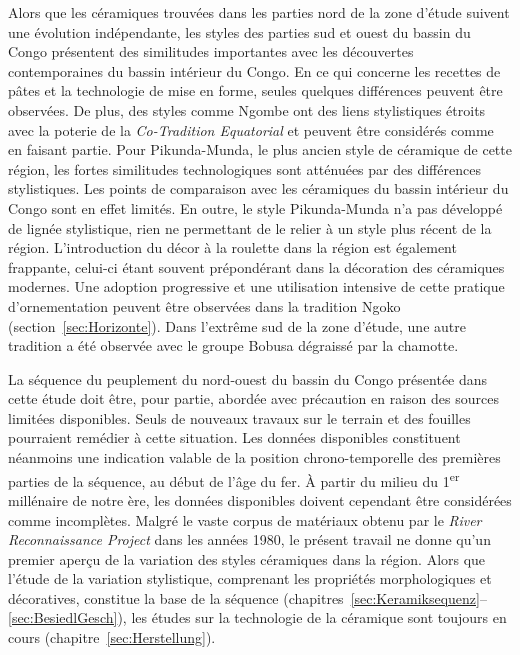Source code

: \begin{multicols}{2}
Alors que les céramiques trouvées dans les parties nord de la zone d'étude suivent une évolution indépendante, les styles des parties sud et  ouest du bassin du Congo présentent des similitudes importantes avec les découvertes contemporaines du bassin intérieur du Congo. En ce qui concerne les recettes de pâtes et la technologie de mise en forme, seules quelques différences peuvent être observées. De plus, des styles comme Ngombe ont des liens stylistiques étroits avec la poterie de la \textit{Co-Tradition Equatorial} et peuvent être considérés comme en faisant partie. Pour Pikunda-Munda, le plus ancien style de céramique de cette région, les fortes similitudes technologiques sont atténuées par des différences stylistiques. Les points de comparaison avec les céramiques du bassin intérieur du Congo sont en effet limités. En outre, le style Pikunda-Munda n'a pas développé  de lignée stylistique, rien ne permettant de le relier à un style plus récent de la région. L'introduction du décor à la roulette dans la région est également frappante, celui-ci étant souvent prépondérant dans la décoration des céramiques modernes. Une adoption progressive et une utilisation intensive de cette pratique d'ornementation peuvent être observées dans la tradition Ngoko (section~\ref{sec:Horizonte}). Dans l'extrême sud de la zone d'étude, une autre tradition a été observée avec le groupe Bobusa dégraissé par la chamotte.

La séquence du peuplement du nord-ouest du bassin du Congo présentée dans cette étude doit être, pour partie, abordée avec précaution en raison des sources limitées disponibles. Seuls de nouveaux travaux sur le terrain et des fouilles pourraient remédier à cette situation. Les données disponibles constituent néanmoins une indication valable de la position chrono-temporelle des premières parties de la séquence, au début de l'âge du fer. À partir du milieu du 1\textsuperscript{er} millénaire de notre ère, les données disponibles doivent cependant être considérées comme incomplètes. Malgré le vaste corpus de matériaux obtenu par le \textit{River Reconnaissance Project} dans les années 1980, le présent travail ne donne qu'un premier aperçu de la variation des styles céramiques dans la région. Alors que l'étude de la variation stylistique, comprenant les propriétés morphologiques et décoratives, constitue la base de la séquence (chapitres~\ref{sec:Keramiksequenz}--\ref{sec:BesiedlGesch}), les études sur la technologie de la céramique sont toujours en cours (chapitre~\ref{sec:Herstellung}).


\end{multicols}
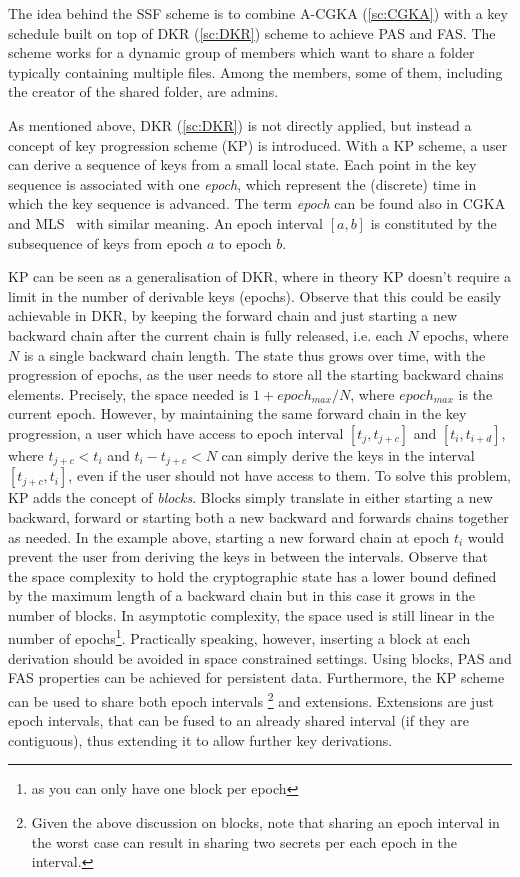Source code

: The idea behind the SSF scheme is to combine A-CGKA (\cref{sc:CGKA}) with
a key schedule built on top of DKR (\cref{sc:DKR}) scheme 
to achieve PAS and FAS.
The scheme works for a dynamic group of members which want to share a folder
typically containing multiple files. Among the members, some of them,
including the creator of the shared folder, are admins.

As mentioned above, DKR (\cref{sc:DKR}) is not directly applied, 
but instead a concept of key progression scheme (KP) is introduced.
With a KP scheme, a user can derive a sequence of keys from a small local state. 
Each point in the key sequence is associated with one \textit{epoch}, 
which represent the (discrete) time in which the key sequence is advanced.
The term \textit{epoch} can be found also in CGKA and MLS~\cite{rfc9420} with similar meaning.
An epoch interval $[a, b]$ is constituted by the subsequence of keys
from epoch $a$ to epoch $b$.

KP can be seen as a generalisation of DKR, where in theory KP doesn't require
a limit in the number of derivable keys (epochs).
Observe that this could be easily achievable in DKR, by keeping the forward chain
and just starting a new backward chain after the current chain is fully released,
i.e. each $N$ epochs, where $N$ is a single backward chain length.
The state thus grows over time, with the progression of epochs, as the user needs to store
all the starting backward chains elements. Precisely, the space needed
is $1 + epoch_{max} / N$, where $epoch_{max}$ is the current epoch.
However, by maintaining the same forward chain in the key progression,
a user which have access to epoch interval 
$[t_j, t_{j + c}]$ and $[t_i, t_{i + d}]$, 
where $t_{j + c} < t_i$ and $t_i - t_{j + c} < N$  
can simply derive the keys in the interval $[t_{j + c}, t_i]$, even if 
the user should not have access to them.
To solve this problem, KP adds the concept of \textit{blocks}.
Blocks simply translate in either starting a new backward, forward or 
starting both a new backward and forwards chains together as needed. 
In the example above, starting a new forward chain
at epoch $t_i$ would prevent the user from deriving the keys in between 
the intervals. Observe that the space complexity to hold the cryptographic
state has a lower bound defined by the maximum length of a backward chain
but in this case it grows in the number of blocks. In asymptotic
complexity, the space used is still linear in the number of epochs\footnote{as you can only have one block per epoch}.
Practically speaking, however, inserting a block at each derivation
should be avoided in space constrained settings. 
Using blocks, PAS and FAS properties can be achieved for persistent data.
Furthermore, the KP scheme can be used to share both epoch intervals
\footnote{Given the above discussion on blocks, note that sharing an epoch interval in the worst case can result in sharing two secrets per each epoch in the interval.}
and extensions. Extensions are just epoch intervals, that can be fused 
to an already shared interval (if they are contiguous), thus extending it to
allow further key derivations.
+++
Where the listing above has a line with "The state thus", start there, and output every line exactly through the line with "at epoch $t_i$", which is also included.

The state thus grows over time, with the progression of epochs, as the user needs to store
all the starting backward chains elements. Precisely, the space needed
is $1 + epoch_{max} / N$, where $epoch_{max}$ is the current epoch.
However, by maintaining the same forward chain in the key progression,
a user which have access to epoch interval 
$[t_j, t_{j + c}]$ and $[t_i, t_{i + d}]$, 
where $t_{j + c} < t_i$ and $t_i - t_{j + c} < N$  
can simply derive the keys in the interval $[t_{j + c}, t_i]$, even if 
the user should not have access to them.
To solve this problem, KP adds the concept of \textit{blocks}.
Blocks simply translate in either starting a new backward, forward or 
starting both a new backward and forwards chains together as needed. 
In the example above, starting a new forward chain
at epoch $t_i$ would prevent the user from deriving the keys in between 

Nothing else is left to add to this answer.